About this exercise: Return the records in full, with every character preserved.

Recorded data:
=== Begin Enclosure ===
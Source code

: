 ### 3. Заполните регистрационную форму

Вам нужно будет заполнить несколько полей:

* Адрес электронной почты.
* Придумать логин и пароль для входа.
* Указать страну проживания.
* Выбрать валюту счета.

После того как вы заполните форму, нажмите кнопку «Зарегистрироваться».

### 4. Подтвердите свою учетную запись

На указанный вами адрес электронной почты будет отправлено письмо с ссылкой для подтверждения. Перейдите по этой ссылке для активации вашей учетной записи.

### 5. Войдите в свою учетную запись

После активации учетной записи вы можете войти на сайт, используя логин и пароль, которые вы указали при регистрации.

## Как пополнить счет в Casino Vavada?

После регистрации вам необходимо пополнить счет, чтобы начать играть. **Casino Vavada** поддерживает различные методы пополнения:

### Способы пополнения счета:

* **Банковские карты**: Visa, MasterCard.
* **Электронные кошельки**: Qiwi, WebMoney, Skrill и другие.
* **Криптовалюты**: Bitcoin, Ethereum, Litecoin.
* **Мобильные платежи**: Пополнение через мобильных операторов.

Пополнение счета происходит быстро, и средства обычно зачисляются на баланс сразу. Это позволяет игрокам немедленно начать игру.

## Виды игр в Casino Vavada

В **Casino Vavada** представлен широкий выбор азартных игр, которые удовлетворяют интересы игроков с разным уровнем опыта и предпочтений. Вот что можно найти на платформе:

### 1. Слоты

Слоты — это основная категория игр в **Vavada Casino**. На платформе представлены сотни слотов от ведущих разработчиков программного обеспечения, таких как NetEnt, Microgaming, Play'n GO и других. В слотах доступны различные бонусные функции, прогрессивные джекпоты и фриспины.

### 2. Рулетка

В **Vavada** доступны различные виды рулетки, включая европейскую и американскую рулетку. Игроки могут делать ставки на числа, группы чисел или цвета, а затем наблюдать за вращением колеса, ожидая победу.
=== End Enclosure ===
Result:
Source code

: ### 3. Заполните регистрационную форму

Вам нужно будет заполнить несколько полей:

* Адрес электронной почты.
* Придумать логин и пароль для входа.
* Указать страну проживания.
* Выбрать валюту счета.

После того как вы заполните форму, нажмите кнопку «Зарегистрироваться».

### 4. Подтвердите свою учетную запись

На указанный вами адрес электронной почты будет отправлено письмо с ссылкой для подтверждения. Перейдите по этой ссылке для активации вашей учетной записи.

### 5. Войдите в свою учетную запись

После активации учетной записи вы можете войти на сайт, используя логин и пароль, которые вы указали при регистрации.

## Как пополнить счет в Casino Vavada?

После регистрации вам необходимо пополнить счет, чтобы начать играть. **Casino Vavada** поддерживает различные методы пополнения:

### Способы пополнения счета:

* **Банковские карты**: Visa, MasterCard.
* **Электронные кошельки**: Qiwi, WebMoney, Skrill и другие.
* **Криптовалюты**: Bitcoin, Ethereum, Litecoin.
* **Мобильные платежи**: Пополнение через мобильных операторов.

Пополнение счета происходит быстро, и средства обычно зачисляются на баланс сразу. Это позволяет игрокам немедленно начать игру.

## Виды игр в Casino Vavada

В **Casino Vavada** представлен широкий выбор азартных игр, которые удовлетворяют интересы игроков с разным уровнем опыта и предпочтений. Вот что можно найти на платформе:

### 1. Слоты

Слоты — это основная категория игр в **Vavada Casino**. На платформе представлены сотни слотов от ведущих разработчиков программного обеспечения, таких как NetEnt, Microgaming, Play'n GO и других. В слотах доступны различные бонусные функции, прогрессивные джекпоты и фриспины.

### 2. Рулетка

В **Vavada** доступны различные виды рулетки, включая европейскую и американскую рулетку. Игроки могут делать ставки на числа, группы чисел или цвета, а затем наблюдать за вращением колеса, ожидая победу.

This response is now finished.